*Por Jorge Elbaum
Los medios de comunicación occidentales festejaron la última semana las acciones militares llevadas a cabo por las Fuerzas Armadas de Ucrania en territorio ruso. Sus crónicas reflejaron las afinidades por los juegos de guerra de la OTAN y el regocijo por el golpe llevado a cabo contra los bombarderos estratégicos rusos alcanzados por drones, a miles de kilómetros del epicentro bélico. Sin embargo, esas mismas propaladoras omitieron referirse a la ofensiva rusa ejecutada por treinta mil efectivos de la 155 Brigada de Marines, junto a tropas aerotransportadas, en la región de Sumy (foto), ubicada a 350 kilómetros al este de Kiev.

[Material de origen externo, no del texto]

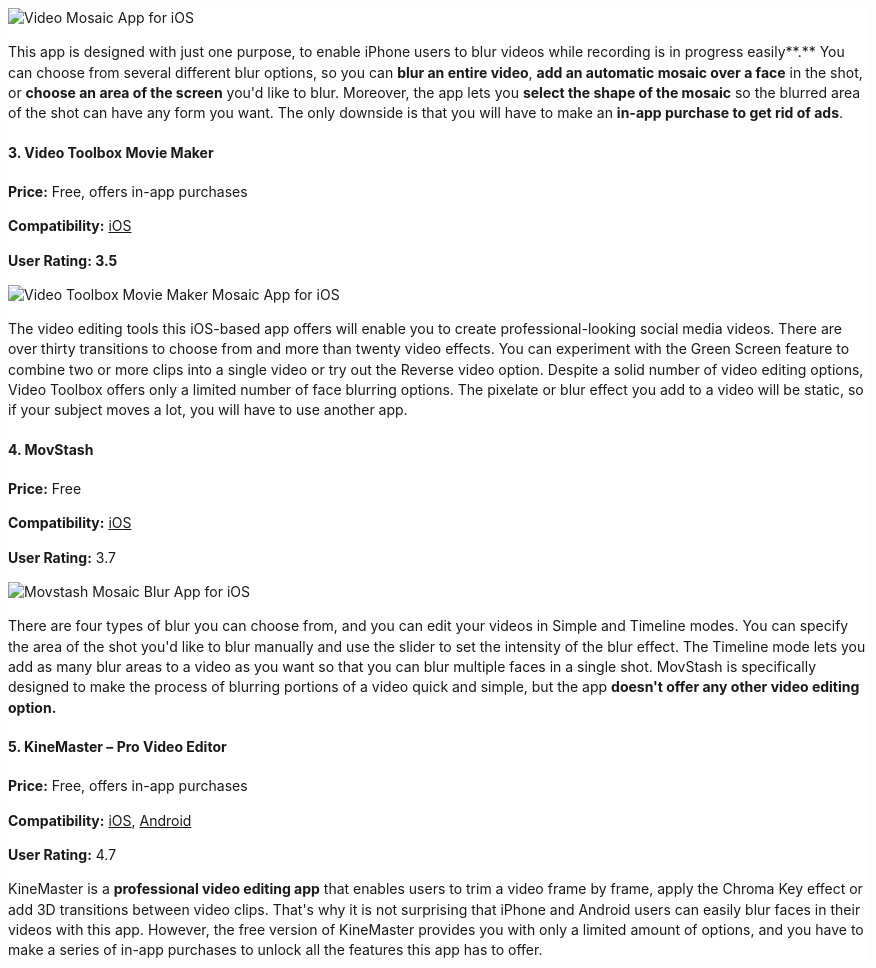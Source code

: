![Video Mosaic App for iOS ](https://images.wondershare.com/filmora/article-images/video-mosaic-app.jpg)

This app is designed with just one purpose, to enable iPhone users to blur videos while recording is in progress easily**.** You can choose from several different blur options, so you can **blur an entire video**, **add an automatic mosaic over a face** in the shot, or **choose an area of the screen** you'd like to blur. Moreover, the app lets you **select the shape of the mosaic** so the blurred area of the shot can have any form you want. The only downside is that you will have to make an **in-app purchase to get rid of ads**.

#### 3. Video Toolbox Movie Maker

**Price:** Free, offers in-app purchases

**Compatibility:** [iOS](https://itunes.apple.com/us/app/video-toolbox-movie-maker/id892281503?mt=8)

**User Rating: 3.5**

![Video Toolbox Movie Maker Mosaic App for iOS ](https://images.wondershare.com/filmora/article-images/video-toolbox-movie-maker-app.jpg)

The video editing tools this iOS-based app offers will enable you to create professional-looking social media videos. There are over thirty transitions to choose from and more than twenty video effects. You can experiment with the Green Screen feature to combine two or more clips into a single video or try out the Reverse video option. Despite a solid number of video editing options, Video Toolbox offers only a limited number of face blurring options. The pixelate or blur effect you add to a video will be static, so if your subject moves a lot, you will have to use another app.

#### 4. MovStash

**Price:** Free

**Compatibility:** [iOS](https://itunes.apple.com/us/app/movstash/id1058281885?mt=8https://www.youtube.com/watch?v=VEkPbV2Ptzo)

**User Rating:**  3.7

![Movstash  Mosaic Blur App for iOS ](https://images.wondershare.com/filmora/article-images/movstash-mosaic-blur-video-app.jpg)

There are four types of blur you can choose from, and you can edit your videos in Simple and Timeline modes. You can specify the area of the shot you'd like to blur manually and use the slider to set the intensity of the blur effect. The Timeline mode lets you add as many blur areas to a video as you want so that you can blur multiple faces in a single shot. MovStash is specifically designed to make the process of blurring portions of a video quick and simple, but the app **doesn't offer any other video editing option.**

#### 5. KineMaster – Pro Video Editor

**Price:** Free, offers in-app purchases

**Compatibility:** [iOS](https://itunes.apple.com/us/app/kinemaster-pro-video-editor/id1223932558?mt=8), [Android](https://play.google.com/store/apps/details?id=com.nexstreaming.app.kinemasterfree&hl=en%5FGB)

 **User Rating:** 4.7

KineMaster is a **professional video editing app** that enables users to trim a video frame by frame, apply the Chroma Key effect or add 3D transitions between video clips. That's why it is not surprising that iPhone and Android users can easily blur faces in their videos with this app. However, the free version of KineMaster provides you with only a limited amount of options, and you have to make a series of in-app purchases to unlock all the features this app has to offer.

La difusión fragmentaria de los combates y la necesidad de los 32 aliados otantistas de exhibir alguna victoria militar después de tres años de guerra, exponen también las particularidades de la guerra híbrida comunicacional, orientada a invisibilizar el avance de las fuerzas del general tuvano, Sergei Shoigú, actual secretario del Consejo de Seguridad ruso.
El G7 y sus instituciones satélites –el Banco Mundial, el FMI, la OTAN, la OCDE, la Junta de Estabilidad Financiera y el SWIFT– no pueden aceptar que la Federación Rusa se imponga, porque su victoria –expresada en una capitulación ucraniana o en una negociación de paz que acepte las exigencias de seguridad impuestas por Vladimir Putin– supondría la aceptación de una derrota estratégica, la asunción de su declinación y el consecuente debilitamiento frente a la emergencia de los BRICS.
La desesperación por disimular la indudable derrota militar quedó expuesta el último jueves en la reunión de los ministros de Defensa de la OTAN, realizada en Bruselas, donde acordaron –con la oposición de España– triplicar los gastos en defensa hasta llegar al cinco por ciento de los presupuestos de cada uno de los 32 países miembros. El espíritu ruso y su empecinada resiliencia los sigue inquietando desde hace doscientos años.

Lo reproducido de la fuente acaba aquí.